Article15 December 2017Reading time 3 minutes

Asian central banks: what policy options?

In another uneventful week for Asian monetary policies we expect central banks in Japan, Taiwan and Thailand to keep their policies on hold next week

In this article

Three Asian central banks meet next week

After a stormy policymaking week for G-7 central banks, calm returns in the global monetary policy space. CBs in Asia are largely in inaction mode, including those of Japan, Taiwan and Thailand holding their policy meetings next week, and most of them are expected to remain in that state in 2018.

Strong currency-low inflation dynamics

One constraint on monetary tightening in Asia is persistent low consumer price inflation. Strong currencies is another.

Significant exchange rate appreciation this year has dampened inflationary pressure, while seasonal supply shocks to food prices, the main inflation driver in regional economies, have been muted. Taiwan and Thailand are at the forefront of strong currency-low inflation dynamics, more so because of weak domestic demand in these economies sustaining low inflation and large current account surpluses.
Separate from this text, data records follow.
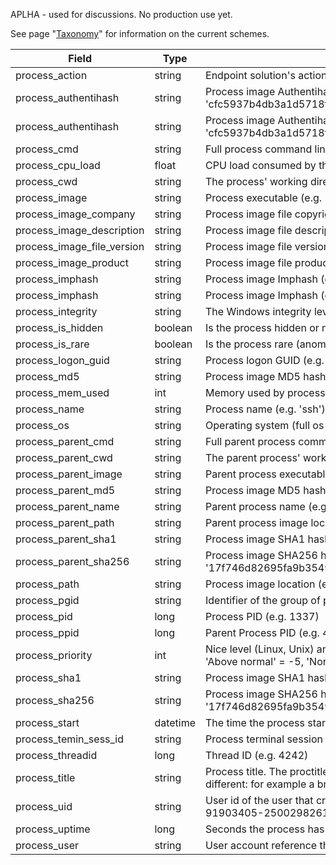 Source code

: APLHA - used for discussions. No production use yet. 

See page "[Taxonomy](https://github.com/Neo23x0/sigma/wiki/Taxonomy)" for information on the current schemes. 

| Field | Type | Description |
|----------------------------|----------|------------------------------------------------------------------------------------------------------------------------------------------------------------------------|
| process_action | string | Endpoint solution's action on process (e.g. 'allow', 'block') |
| process_authentihash | string | Process image Authentihash (e.g. 'cfc5937b4db3a1d5718fe144b621d50b0a337854ab3f5e2df152b62627f6fd4a') |
| process_authentihash | string | Process image Authentihash (e.g. 'cfc5937b4db3a1d5718fe144b621d50b0a337854ab3f5e2df152b62627f6fd4a') |
| process_cmd | string | Full process command line (e.g. 'ssh -l user 10.0.0.16') |
| process_cpu_load | float | CPU load consumed by the process (in percent) (e.g. '98.5') |
| process_cwd | string | The process' working directory (e.g. 'C:\temp') |
| process_image | string | Process executable (e.g. 'C:\Windows\System32\calc.exe') |
| process_image_company | string | Process image file copyright (e.g. 'Microsoft Corporation') |
| process_image_description | string | Process image file description (e.g. 'Microsoft Management Console') |
| process_image_file_version | string | Process image file version (e.g. '6.1.7600.16385 (win7_rtm.090713-1255)') |
| process_image_product | string | Process image file product (e.g. 'Microsoft® Windows® Operating System') |
| process_imphash | string | Process image Imphash (e.g. 'ceefb55f764020cc5c5f8f23349ab163') |
| process_imphash | string | Process image Imphash (e.g. 'ceefb55f764020cc5c5f8f23349ab163') |
| process_integrity | string | The Windows integrity level of the process (system, high, medium, low, untrusted) |
| process_is_hidden | boolean | Is the process hidden or not (e.g. false) |
| process_is_rare | boolean | Is the process rare (anomaly detection) (e.g. false) |
| process_logon_guid | string | Process logon GUID (e.g. '{c1b49677-9fde-5d1b-0000-002064d30200}') |
| process_md5 | string | Process image MD5 hash (e.g. 'ad7b9c14083b52bc532fba5948342b98') |
| process_mem_used | int | Memory used by process (working set size in byte) (e.g. 120450000)  |
| process_name | string | Process name (e.g. 'ssh') |
| process_os | string | Operating system (full os information, compare Python's platform.uname()) |
| process_parent_cmd | string | Full parent process command line (e.g. 'sshd') |
| process_parent_cwd | string | The parent process' working directory (e.g. 'C:\Windows\System32') |
| process_parent_image | string | Parent process executable (e.g. 'C:\Windows\System32\svchost.exe') |
| process_parent_md5 | string | Process image MD5 hash (e.g. 'ad7b9c14083b52bc532fba5948342b98') |
| process_parent_name | string | Parent process name (e.g. 'svchost.exe') |
| process_parent_path | string | Parent process image location (e.g. 'C:\Windows') |
| process_parent_sha1 | string | Process image SHA1 hash (e.g. 'ee8cbf12d87c4d388f09b4f69bed2e91682920b5') |
| process_parent_sha256 | string | Process image SHA256 hash (e.g. '17f746d82695fa9b35493b41859d39d786d32b23a9d2e00f4011dec7a02402ae') |
| process_path | string | Process image location (e.g. '\\tsclient\temp') |
| process_pgid | string | Identifier of the group of processes the process belongs to |
| process_pid | long | Process PID (e.g. 1337) |
| process_ppid | long | Parent Process PID (e.g. 42) |
| process_priority | int | Nice level (Linux, Unix) and process priority (Windows; 'Realtime' = -20, 'High' = -15, 'Above normal' = -5, 'Normal' = 0, 'Below normal' = 10, 'Low' = 19) (e.g. -10) |
| process_sha1 | string | Process image SHA1 hash (e.g. 'ee8cbf12d87c4d388f09b4f69bed2e91682920b5') |
| process_sha256 | string | Process image SHA256 hash (e.g. '17f746d82695fa9b35493b41859d39d786d32b23a9d2e00f4011dec7a02402ae') |
| process_start | datetime | The time the process started (e.g. '2016-05-23T08:05:34.853Z') |
| process_temin_sess_id | string | Process terminal session ID (e.g. 1) |
| process_threadid | long | Thread ID (e.g. 4242) |
| process_title | string | Process title. The proctitle, sometimes the same as process name. Can also be different: for example a browser setting its title to the web page currently opened. |
| process_uid | string | User id of the user that created the process (e.g. '1', 'S-1-5-21-549688327-91903405-2500298261-1000') |
| process_uptime | long | Seconds the process has been up (e.g. 127381) |
| process_user | string | User account reference that created the process (e.g. 'Administrator', 'DOM\u123') |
We see nothing on the horizon to alter this state of affairs, and our view is for stable monetary policies in these countries for a prolonged period.

Inflation and central bank policy rates

Bloomberg, CEIC, ING
Bloomberg, CEIC, ING

Some exceptions

Malaysia is an exception in that CPI inflation has almost doubled this year, notwithstanding outstanding Malaysian ringgit (MYR) performance. High inflation resulted from administered fuel price hikes in response to rising global crude prices since late 2016. The high base effect has kicked in, pushing inflation lower as the November CPI data next week is likely to show. But with strong domestic demand we see limited inflation downside. We expect Bank Negara Malaysia to start tightening in the first quarter of 2018, the second Asian central bank to do so after the Bank of Korea.


Year-to-date MYR appreciation against USD

Asian currency performance in 2017

Bloomberg, ING
Bloomberg, ING

Singapore activity data points to 4Q17 GDP slowdown

Singapore export data for November has significance for GDP growth in the fourth quarter of 2017. We think an outsized surge in non-oil domestic exports (NODX) in October, at 21% year-over-year and 12.5% month-over-month seasonally adjusted, has been retraced. NODX and manufacturing growth appears to have been running strong, but there are some considerable base effects at play – month-over-month production has barely grown in recent months, supporting our view of moderation in GDP growth from a four-year high of 5.2% in 3Q17 to 3.9% in 4Q17.